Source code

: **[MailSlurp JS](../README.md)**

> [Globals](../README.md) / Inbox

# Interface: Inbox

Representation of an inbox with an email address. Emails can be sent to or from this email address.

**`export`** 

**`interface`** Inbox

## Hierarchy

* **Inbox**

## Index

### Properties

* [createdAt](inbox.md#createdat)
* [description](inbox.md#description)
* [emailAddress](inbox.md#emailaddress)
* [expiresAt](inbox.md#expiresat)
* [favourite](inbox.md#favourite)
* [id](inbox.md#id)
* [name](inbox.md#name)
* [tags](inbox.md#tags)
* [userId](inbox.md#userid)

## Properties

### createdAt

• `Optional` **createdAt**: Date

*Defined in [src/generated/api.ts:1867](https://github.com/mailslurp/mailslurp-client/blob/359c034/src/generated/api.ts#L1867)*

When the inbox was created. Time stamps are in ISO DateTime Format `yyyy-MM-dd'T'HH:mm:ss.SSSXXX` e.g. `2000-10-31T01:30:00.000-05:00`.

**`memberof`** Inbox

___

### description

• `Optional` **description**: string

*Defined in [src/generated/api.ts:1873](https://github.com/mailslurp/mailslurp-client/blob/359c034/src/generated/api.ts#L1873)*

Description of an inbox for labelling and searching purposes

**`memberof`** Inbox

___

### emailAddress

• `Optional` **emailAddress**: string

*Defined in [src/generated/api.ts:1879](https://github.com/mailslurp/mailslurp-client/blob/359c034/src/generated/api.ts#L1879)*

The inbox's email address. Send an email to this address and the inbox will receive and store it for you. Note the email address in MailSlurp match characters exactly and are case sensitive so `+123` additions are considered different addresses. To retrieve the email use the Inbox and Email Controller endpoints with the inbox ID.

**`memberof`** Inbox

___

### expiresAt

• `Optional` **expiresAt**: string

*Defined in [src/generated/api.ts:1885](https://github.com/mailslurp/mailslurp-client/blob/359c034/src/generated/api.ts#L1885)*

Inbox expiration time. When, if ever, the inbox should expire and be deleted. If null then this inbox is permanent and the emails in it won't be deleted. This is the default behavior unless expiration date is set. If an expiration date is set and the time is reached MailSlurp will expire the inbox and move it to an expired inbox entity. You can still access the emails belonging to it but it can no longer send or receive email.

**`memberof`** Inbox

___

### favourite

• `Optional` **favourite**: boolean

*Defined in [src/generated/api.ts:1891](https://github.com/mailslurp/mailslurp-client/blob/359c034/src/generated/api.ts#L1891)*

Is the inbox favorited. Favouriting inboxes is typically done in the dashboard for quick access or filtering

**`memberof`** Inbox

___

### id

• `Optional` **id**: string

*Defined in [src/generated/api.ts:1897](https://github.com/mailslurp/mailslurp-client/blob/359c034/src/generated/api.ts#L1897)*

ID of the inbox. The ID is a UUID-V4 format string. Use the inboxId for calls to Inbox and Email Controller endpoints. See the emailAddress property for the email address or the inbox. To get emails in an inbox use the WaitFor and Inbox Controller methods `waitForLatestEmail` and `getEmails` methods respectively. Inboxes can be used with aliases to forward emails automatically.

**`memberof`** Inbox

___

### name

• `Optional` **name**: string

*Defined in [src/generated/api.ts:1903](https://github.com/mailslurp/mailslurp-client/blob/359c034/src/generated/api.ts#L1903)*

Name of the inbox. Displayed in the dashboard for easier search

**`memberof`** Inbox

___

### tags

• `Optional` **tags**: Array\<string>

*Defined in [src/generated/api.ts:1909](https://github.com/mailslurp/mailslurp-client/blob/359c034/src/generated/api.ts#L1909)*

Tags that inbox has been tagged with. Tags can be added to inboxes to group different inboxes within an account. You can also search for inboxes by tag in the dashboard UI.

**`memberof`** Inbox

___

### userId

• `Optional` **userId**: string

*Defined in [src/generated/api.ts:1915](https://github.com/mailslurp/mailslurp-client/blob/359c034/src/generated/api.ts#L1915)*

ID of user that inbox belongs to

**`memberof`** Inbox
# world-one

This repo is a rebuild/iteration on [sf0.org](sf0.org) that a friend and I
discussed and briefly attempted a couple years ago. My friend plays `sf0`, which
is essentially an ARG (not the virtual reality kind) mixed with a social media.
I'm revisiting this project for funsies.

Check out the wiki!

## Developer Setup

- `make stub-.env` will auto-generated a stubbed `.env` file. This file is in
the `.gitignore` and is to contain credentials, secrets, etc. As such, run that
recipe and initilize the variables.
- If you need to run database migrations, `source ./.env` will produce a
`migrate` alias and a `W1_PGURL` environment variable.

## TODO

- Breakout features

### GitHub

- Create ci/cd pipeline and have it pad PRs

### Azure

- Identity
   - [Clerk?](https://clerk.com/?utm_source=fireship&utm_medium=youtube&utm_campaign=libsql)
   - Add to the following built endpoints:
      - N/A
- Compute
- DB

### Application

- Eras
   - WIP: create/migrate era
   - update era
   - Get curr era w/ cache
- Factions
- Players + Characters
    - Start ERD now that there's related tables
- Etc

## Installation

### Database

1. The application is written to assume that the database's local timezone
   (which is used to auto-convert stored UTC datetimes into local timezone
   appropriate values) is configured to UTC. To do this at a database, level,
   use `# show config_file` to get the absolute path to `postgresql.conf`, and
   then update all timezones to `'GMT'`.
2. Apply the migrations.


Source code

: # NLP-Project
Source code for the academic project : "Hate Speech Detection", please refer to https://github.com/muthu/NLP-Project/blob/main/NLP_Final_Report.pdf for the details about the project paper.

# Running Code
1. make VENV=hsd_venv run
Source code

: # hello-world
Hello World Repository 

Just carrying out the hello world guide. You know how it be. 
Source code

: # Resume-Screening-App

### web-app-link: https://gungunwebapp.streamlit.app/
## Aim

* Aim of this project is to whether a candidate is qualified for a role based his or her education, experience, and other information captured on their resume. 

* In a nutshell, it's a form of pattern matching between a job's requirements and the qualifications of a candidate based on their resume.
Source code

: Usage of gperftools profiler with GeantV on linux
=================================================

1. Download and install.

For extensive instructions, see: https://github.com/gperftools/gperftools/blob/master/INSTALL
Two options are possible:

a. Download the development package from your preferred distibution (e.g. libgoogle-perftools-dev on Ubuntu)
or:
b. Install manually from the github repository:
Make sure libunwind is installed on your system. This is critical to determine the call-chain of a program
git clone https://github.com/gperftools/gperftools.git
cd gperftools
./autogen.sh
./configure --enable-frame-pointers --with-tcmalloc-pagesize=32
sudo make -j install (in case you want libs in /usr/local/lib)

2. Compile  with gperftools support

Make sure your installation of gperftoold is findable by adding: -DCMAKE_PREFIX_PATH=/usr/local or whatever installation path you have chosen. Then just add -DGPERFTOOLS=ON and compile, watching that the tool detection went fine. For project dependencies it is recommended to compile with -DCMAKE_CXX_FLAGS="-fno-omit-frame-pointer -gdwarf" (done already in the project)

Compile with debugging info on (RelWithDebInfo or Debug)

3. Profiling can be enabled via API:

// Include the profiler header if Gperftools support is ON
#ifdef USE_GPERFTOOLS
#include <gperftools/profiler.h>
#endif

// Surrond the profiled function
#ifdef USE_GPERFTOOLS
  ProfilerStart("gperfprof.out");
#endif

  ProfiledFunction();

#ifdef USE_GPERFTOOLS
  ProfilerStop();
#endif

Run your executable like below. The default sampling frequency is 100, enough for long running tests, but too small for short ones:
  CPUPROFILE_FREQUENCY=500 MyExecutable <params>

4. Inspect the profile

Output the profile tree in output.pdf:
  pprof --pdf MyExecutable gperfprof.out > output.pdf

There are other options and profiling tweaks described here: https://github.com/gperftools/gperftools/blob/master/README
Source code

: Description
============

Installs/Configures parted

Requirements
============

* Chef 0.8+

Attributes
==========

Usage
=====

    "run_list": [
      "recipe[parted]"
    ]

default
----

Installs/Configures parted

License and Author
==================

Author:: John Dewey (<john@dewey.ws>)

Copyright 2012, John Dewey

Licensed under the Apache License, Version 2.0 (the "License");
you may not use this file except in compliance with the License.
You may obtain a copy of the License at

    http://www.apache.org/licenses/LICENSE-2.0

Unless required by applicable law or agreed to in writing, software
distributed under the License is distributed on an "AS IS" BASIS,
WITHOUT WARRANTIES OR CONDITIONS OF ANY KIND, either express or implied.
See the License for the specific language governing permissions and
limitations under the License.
***
**Work order:**
Return only those lines of the records that contain the string "friend".

**Response box:**
This repo is a rebuild/iteration on [sf0.org](sf0.org) that a friend and I
discussed and briefly attempted a couple years ago. My friend plays `sf0`, which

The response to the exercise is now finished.